You may hate them, you may despise them on a cellular level, but it’s not realistic to think that you will never speak to your soon-to-be ex-spouse, especially if there are kids involved. The best thing you can do, both for your kids (if there are any), as well as for yourself, is either be civil when communicating with your spouse, or just don’t communicate with them at all. You can leave the communication aspect to your attorney and your spouse’s attorney, as they are much more likely to not write something or say something that will sabotage your chances of a favorable divorce agreement.

Since it’s been clarified that you will likely have to communicate with your soon-to-be-ex-spouse to some extent, what do you think is worth handing over to your lawyer, and what can just be deleted? One would be if your spouse sends you threatening or harassing messages, that is certainly something you would want to print out and give to your attorney, and you should probably keep a copy for yourself as well. Remember that aforementioned bit about ruining your chances for a favorable outcome in your divorce? Well, that goes both ways; if your spouse writes the wrong thing to you, be it in a drunken stupor or a frenzied moment, you should absolutely forward that to your lawyer (talk about being placed in a bad light).

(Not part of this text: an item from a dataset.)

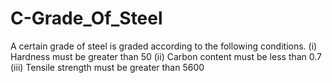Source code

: # C-Grade_Of_Steel
A certain grade of steel is graded according to the following conditions. (i) Hardness must be greater than 50  (ii) Carbon content must be less than 0.7  (iii) Tensile strength must be greater than 5600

Another thing that you should keep a record of is anything that may have to do with your spouse’s finances and their job. They may be telling the court that they didn’t get a promotion, or that they were recently laid off; basically, anything that can show that your spouse is not being entirely honest to the court can be a huge gain. Don’t try to instigate these kinds of things however, as you are not the only one who can keep a record of conversations.